* _Entries provided_:
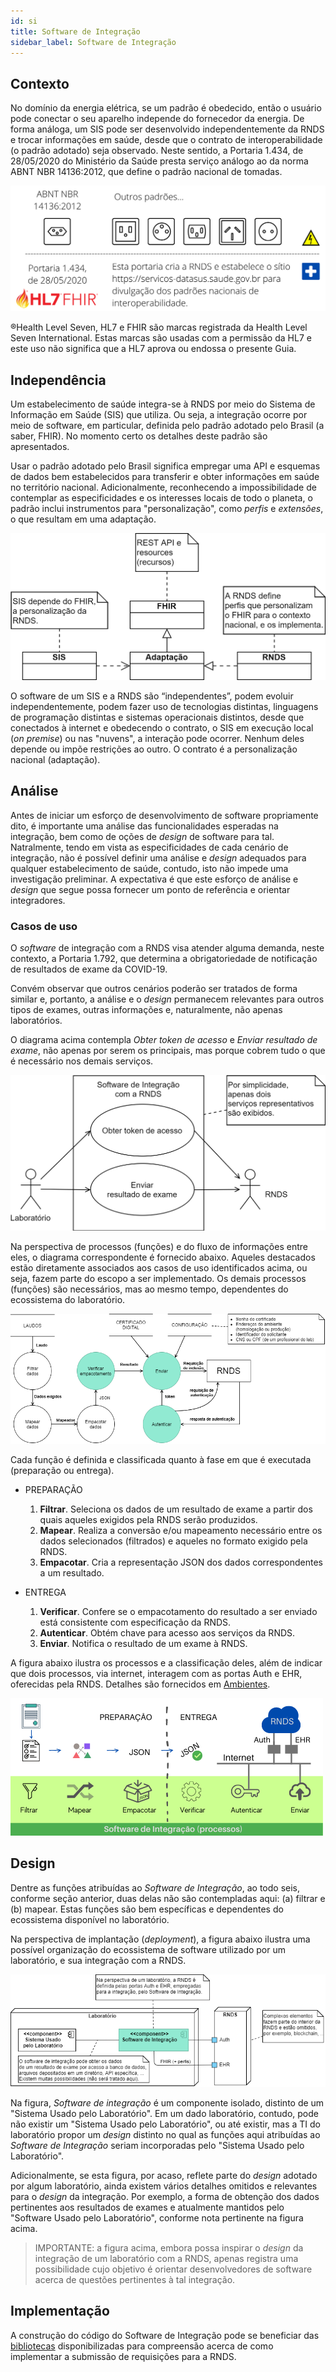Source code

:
 ```yaml
---
id: si
title: Software de Integração
sidebar_label: Software de Integração
---
```


## Contexto

No domínio da energia elétrica, se um padrão é obedecido, então o usuário pode conectar o seu aparelho independe do fornecedor da energia. De forma análoga, um SIS pode ser desenvolvido independentemente da RNDS e trocar informações em saúde, desde que o contrato de interoperabilidade (o padrão adotado) seja observado. Neste sentido, a Portaria 1.434, de 28/05/2020 do Ministério da Saúde presta serviço análogo ao da norma ABNT NBR 14136:2012, que
define o padrão nacional de tomadas.

![img](../../../static/img/rnds-tomadas-padrao.png)

®Health Level Seven, HL7 e FHIR são marcas registrada da Health Level
Seven International. Estas marcas são usadas com a permissão da HL7 e este uso não
significa que a HL7 aprova ou endossa o presente Guia.

## Independência

Um estabelecimento de saúde integra-se à RNDS por meio do Sistema de Informação em Saúde (SIS) que utiliza. Ou seja, a integração ocorre por meio de software, em particular, definida
pelo padrão adotado pelo Brasil (a saber, FHIR). No momento certo os detalhes deste
padrão são apresentados.

Usar o padrão adotado pelo Brasil significa empregar uma API e esquemas de dados bem estabelecidos para transferir e obter informações em saúde no território nacional.
Adicionalmente, reconhecendo a impossibilidade de contemplar as especificidades e os
interesses locais de todo o planeta, o padrão inclui instrumentos para "personalização", como _perfis_ e _extensões_, o que resultam em uma adaptação.

![img](../../../static/img/rnds-pilha-independente.png)

O software de um SIS e a RNDS são “independentes”, podem evoluir independentemente, podem fazer uso de tecnologias distintas, linguagens de programação distintas e sistemas operacionais distintos, desde que conectados à internet e obedecendo o contrato, o SIS em execução local (_on premise_) ou nas "nuvens", a interação pode ocorrer. Nenhum deles depende ou impõe restrições ao outro. O contrato é a personalização nacional (adaptação).

## Análise

Antes de iniciar um esforço de desenvolvimento de software propriamente dito, é importante uma análise das funcionalidades esperadas na integração, bem como de oções de _design_ de software para tal. Natralmente, tendo em vista as especificidades de cada cenário de integração, não é possível definir uma análise e _design_ adequados para qualquer estabelecimento de saúde,
contudo, isto não impede uma investigação preliminar. A expectativa é que este esforço
de análise e _design_ que segue possa fornecer um ponto de referência e orientar integradores.

### Casos de uso

O _software_ de integração com a RNDS visa atender alguma demanda, neste contexto, a Portaria 1.792, que determina a obrigatoriedade de notificação de resultados de exame da COVID-19.

Convém observar que outros cenários poderão ser tratados de forma similar e, portanto, a análise e o _design_ permanecem relevantes para outros tipos de exames, outras informações e, naturalmente, não apenas laboratórios.

O diagrama acima contempla _Obter token de acesso_ e _Enviar resultado de exame_, não apenas por serem os principais, mas porque cobrem tudo o
que é necessário nos demais serviços.

![img](../../../static/img/rnds-uc.png)

Na perspectiva de processos (funções) e do fluxo de informações entre eles, o diagrama correspondente é fornecido abaixo. Aqueles destacados estão diretamente associados aos casos de uso identificados acima, ou seja, fazem parte do escopo a ser implementado. Os demais processos (funções) são necessários, mas ao mesmo tempo, dependentes do ecossistema do laboratório.

![img](../../../static/img/rnds-dfd.png)

Cada função é definida e classificada quanto à fase em que é executada (preparação ou entrega).

- PREPARAÇÃO

  1.  **Filtrar**. Seleciona os dados de um resultado de exame a partir dos quais aqueles exigidos pela RNDS serão produzidos.
  1.  **Mapear**. Realiza a conversão e/ou mapeamento necessário entre os dados selecionados (filtrados) e aqueles no formato exigido pela RNDS.
  1.  **Empacotar**. Cria a representação JSON dos dados correspondentes a um
      resultado.

- ENTREGA
  1.  **Verificar**. Confere se o empacotamento do resultado a ser enviado está consistente com especificação da RNDS.
  1.  **Autenticar**. Obtém chave para acesso aos serviços da RNDS.
  1.  **Enviar**. Notifica o resultado de um exame à RNDS.

A figura abaixo ilustra os processos e a classificação deles, além de indicar que dois processos, via internet, interagem com as portas Auth e EHR, oferecidas pela RNDS. Detalhes são fornecidos em [Ambientes](../rnds/ambientes).

![img](../../../static/img/desenvolvedor.png)

## Design

Dentre as funções atribuídas ao _Software de Integração_, ao todo seis, conforme seção anterior, duas delas não são contempladas aqui: (a) filtrar e (b) mapear. Estas funções são bem específicas e dependentes do ecossistema disponível no laboratório.

Na perspectiva de implantação (_deployment_), a figura abaixo
ilustra uma possível organização do ecossistema de software
utilizado por um laboratório, e sua integração com a RNDS.

![img](../../../static/img/rnds-deployment.png)

Na figura, _Software de integração_ é
um componente isolado, distinto de um "Sistema Usado pelo Laboratório".
Em um dado laboratório, contudo, pode não existir um "Sistema Usado pelo Laboratório", ou até existir, mas a TI do laboratório propor um _design_ distinto no qual as funções aqui atribuídas ao _Software de Integração_
seriam incorporadas pelo "Sistema Usado pelo Laboratório".

Adicionalmente, se esta figura, por acaso, reflete parte do _design_ adotado por algum laboratório, ainda existem vários detalhes omitidos e relevantes para
o _design_ da integração. Por exemplo, a forma de obtenção dos dados
pertinentes aos resultados de exames e atualmente mantidos pelo "Software Usado pelo Laboratório", conforme nota pertinente na figura acima.

> IMPORTANTE: a figura acima, embora possa inspirar o _design_ da
> integração de um laboratório com a RNDS, apenas registra uma possibilidade cujo objetivo é orientar desenvolvedores de software acerca de questões pertinentes à tal integração.

## Implementação

A construção do código do Software de Integração pode se beneficiar das [bibliotecas](../tools/bibliotecas) disponibilizadas para compreensão acerca de como implementar a submissão de requisições para a RNDS.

* _What this task involves_: Print the material again, unchanged, without its pictures.

* _Response_:
Source code

:
 ```yaml
---
id: si
title: Software de Integração
sidebar_label: Software de Integração
---
```


## Contexto

No domínio da energia elétrica, se um padrão é obedecido, então o usuário pode conectar o seu aparelho independe do fornecedor da energia. De forma análoga, um SIS pode ser desenvolvido independentemente da RNDS e trocar informações em saúde, desde que o contrato de interoperabilidade (o padrão adotado) seja observado. Neste sentido, a Portaria 1.434, de 28/05/2020 do Ministério da Saúde presta serviço análogo ao da norma ABNT NBR 14136:2012, que
define o padrão nacional de tomadas.

![img](../../../static/img/rnds-tomadas-padrao.png)

®Health Level Seven, HL7 e FHIR são marcas registrada da Health Level
Seven International. Estas marcas são usadas com a permissão da HL7 e este uso não
significa que a HL7 aprova ou endossa o presente Guia.

## Independência

Um estabelecimento de saúde integra-se à RNDS por meio do Sistema de Informação em Saúde (SIS) que utiliza. Ou seja, a integração ocorre por meio de software, em particular, definida
pelo padrão adotado pelo Brasil (a saber, FHIR). No momento certo os detalhes deste
padrão são apresentados.

Usar o padrão adotado pelo Brasil significa empregar uma API e esquemas de dados bem estabelecidos para transferir e obter informações em saúde no território nacional.
Adicionalmente, reconhecendo a impossibilidade de contemplar as especificidades e os
interesses locais de todo o planeta, o padrão inclui instrumentos para "personalização", como _perfis_ e _extensões_, o que resultam em uma adaptação.

![img](../../../static/img/rnds-pilha-independente.png)

O software de um SIS e a RNDS são “independentes”, podem evoluir independentemente, podem fazer uso de tecnologias distintas, linguagens de programação distintas e sistemas operacionais distintos, desde que conectados à internet e obedecendo o contrato, o SIS em execução local (_on premise_) ou nas "nuvens", a interação pode ocorrer. Nenhum deles depende ou impõe restrições ao outro. O contrato é a personalização nacional (adaptação).

## Análise

Antes de iniciar um esforço de desenvolvimento de software propriamente dito, é importante uma análise das funcionalidades esperadas na integração, bem como de oções de _design_ de software para tal. Natralmente, tendo em vista as especificidades de cada cenário de integração, não é possível definir uma análise e _design_ adequados para qualquer estabelecimento de saúde,
contudo, isto não impede uma investigação preliminar. A expectativa é que este esforço
de análise e _design_ que segue possa fornecer um ponto de referência e orientar integradores.

### Casos de uso

O _software_ de integração com a RNDS visa atender alguma demanda, neste contexto, a Portaria 1.792, que determina a obrigatoriedade de notificação de resultados de exame da COVID-19.

Convém observar que outros cenários poderão ser tratados de forma similar e, portanto, a análise e o _design_ permanecem relevantes para outros tipos de exames, outras informações e, naturalmente, não apenas laboratórios.

O diagrama acima contempla _Obter token de acesso_ e _Enviar resultado de exame_, não apenas por serem os principais, mas porque cobrem tudo o
que é necessário nos demais serviços.

![img](../../../static/img/rnds-uc.png)

Na perspectiva de processos (funções) e do fluxo de informações entre eles, o diagrama correspondente é fornecido abaixo. Aqueles destacados estão diretamente associados aos casos de uso identificados acima, ou seja, fazem parte do escopo a ser implementado. Os demais processos (funções) são necessários, mas ao mesmo tempo, dependentes do ecossistema do laboratório.

![img](../../../static/img/rnds-dfd.png)

Cada função é definida e classificada quanto à fase em que é executada (preparação ou entrega).

- PREPARAÇÃO

  1.  **Filtrar**. Seleciona os dados de um resultado de exame a partir dos quais aqueles exigidos pela RNDS serão produzidos.
  1.  **Mapear**. Realiza a conversão e/ou mapeamento necessário entre os dados selecionados (filtrados) e aqueles no formato exigido pela RNDS.
  1.  **Empacotar**. Cria a representação JSON dos dados correspondentes a um
      resultado.

- ENTREGA
  1.  **Verificar**. Confere se o empacotamento do resultado a ser enviado está consistente com especificação da RNDS.
  1.  **Autenticar**. Obtém chave para acesso aos serviços da RNDS.
  1.  **Enviar**. Notifica o resultado de um exame à RNDS.

A figura abaixo ilustra os processos e a classificação deles, além de indicar que dois processos, via internet, interagem com as portas Auth e EHR, oferecidas pela RNDS. Detalhes são fornecidos em [Ambientes](../rnds/ambientes).

![img](../../../static/img/desenvolvedor.png)

## Design

Dentre as funções atribuídas ao _Software de Integração_, ao todo seis, conforme seção anterior, duas delas não são contempladas aqui: (a) filtrar e (b) mapear. Estas funções são bem específicas e dependentes do ecossistema disponível no laboratório.

Na perspectiva de implantação (_deployment_), a figura abaixo
ilustra uma possível organização do ecossistema de software
utilizado por um laboratório, e sua integração com a RNDS.

![img](../../../static/img/rnds-deployment.png)

Na figura, _Software de integração_ é
um componente isolado, distinto de um "Sistema Usado pelo Laboratório".
Em um dado laboratório, contudo, pode não existir um "Sistema Usado pelo Laboratório", ou até existir, mas a TI do laboratório propor um _design_ distinto no qual as funções aqui atribuídas ao _Software de Integração_
seriam incorporadas pelo "Sistema Usado pelo Laboratório".

Adicionalmente, se esta figura, por acaso, reflete parte do _design_ adotado por algum laboratório, ainda existem vários detalhes omitidos e relevantes para
o _design_ da integração. Por exemplo, a forma de obtenção dos dados
pertinentes aos resultados de exames e atualmente mantidos pelo "Software Usado pelo Laboratório", conforme nota pertinente na figura acima.

> IMPORTANTE: a figura acima, embora possa inspirar o _design_ da
> integração de um laboratório com a RNDS, apenas registra uma possibilidade cujo objetivo é orientar desenvolvedores de software acerca de questões pertinentes à tal integração.

## Implementação

A construção do código do Software de Integração pode se beneficiar das [bibliotecas](../tools/bibliotecas) disponibilizadas para compreensão acerca de como implementar a submissão de requisições para a RNDS.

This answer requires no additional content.